> [REQUIRED ACTION]: From top to bottom, restate the entries below word for word.

Records from a data collection

★ ★ ★ ★ ★

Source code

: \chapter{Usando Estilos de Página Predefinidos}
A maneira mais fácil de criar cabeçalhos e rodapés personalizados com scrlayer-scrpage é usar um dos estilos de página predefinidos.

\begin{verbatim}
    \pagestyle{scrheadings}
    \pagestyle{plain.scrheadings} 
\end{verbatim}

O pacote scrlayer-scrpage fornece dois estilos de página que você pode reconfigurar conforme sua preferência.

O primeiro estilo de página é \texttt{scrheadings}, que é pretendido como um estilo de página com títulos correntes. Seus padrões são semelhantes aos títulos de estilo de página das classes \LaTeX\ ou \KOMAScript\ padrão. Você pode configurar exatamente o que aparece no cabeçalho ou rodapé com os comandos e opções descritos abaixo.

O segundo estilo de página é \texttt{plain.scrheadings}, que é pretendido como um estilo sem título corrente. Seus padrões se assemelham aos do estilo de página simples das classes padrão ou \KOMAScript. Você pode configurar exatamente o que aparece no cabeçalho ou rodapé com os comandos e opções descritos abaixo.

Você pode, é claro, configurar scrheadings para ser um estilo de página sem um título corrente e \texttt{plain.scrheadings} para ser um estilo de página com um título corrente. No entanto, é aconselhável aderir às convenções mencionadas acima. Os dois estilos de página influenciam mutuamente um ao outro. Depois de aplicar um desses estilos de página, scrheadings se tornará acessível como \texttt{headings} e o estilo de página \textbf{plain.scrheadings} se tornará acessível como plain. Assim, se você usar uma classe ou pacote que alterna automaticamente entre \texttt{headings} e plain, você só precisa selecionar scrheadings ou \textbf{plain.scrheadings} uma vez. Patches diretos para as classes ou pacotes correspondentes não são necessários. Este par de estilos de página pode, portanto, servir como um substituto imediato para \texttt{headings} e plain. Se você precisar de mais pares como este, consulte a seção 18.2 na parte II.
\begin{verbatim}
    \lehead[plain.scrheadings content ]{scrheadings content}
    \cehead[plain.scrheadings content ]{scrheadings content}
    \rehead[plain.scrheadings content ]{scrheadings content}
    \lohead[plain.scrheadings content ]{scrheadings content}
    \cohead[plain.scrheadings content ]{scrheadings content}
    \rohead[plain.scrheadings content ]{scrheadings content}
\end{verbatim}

★ ★ ★ ★ ★

> [RESPONSE]:
Source code

: \chapter{Usando Estilos de Página Predefinidos}
A maneira mais fácil de criar cabeçalhos e rodapés personalizados com scrlayer-scrpage é usar um dos estilos de página predefinidos.

\begin{verbatim}
    \pagestyle{scrheadings}
    \pagestyle{plain.scrheadings} 
\end{verbatim}

O pacote scrlayer-scrpage fornece dois estilos de página que você pode reconfigurar conforme sua preferência.

O primeiro estilo de página é \texttt{scrheadings}, que é pretendido como um estilo de página com títulos correntes. Seus padrões são semelhantes aos títulos de estilo de página das classes \LaTeX\ ou \KOMAScript\ padrão. Você pode configurar exatamente o que aparece no cabeçalho ou rodapé com os comandos e opções descritos abaixo.

O segundo estilo de página é \texttt{plain.scrheadings}, que é pretendido como um estilo sem título corrente. Seus padrões se assemelham aos do estilo de página simples das classes padrão ou \KOMAScript. Você pode configurar exatamente o que aparece no cabeçalho ou rodapé com os comandos e opções descritos abaixo.

Você pode, é claro, configurar scrheadings para ser um estilo de página sem um título corrente e \texttt{plain.scrheadings} para ser um estilo de página com um título corrente. No entanto, é aconselhável aderir às convenções mencionadas acima. Os dois estilos de página influenciam mutuamente um ao outro. Depois de aplicar um desses estilos de página, scrheadings se tornará acessível como \texttt{headings} e o estilo de página \textbf{plain.scrheadings} se tornará acessível como plain. Assim, se você usar uma classe ou pacote que alterna automaticamente entre \texttt{headings} e plain, você só precisa selecionar scrheadings ou \textbf{plain.scrheadings} uma vez. Patches diretos para as classes ou pacotes correspondentes não são necessários. Este par de estilos de página pode, portanto, servir como um substituto imediato para \texttt{headings} e plain. Se você precisar de mais pares como este, consulte a seção 18.2 na parte II.
\begin{verbatim}
    \lehead[plain.scrheadings content ]{scrheadings content}
    \cehead[plain.scrheadings content ]{scrheadings content}
    \rehead[plain.scrheadings content ]{scrheadings content}
    \lohead[plain.scrheadings content ]{scrheadings content}
    \cohead[plain.scrheadings content ]{scrheadings content}
    \rohead[plain.scrheadings content ]{scrheadings content}
\end{verbatim}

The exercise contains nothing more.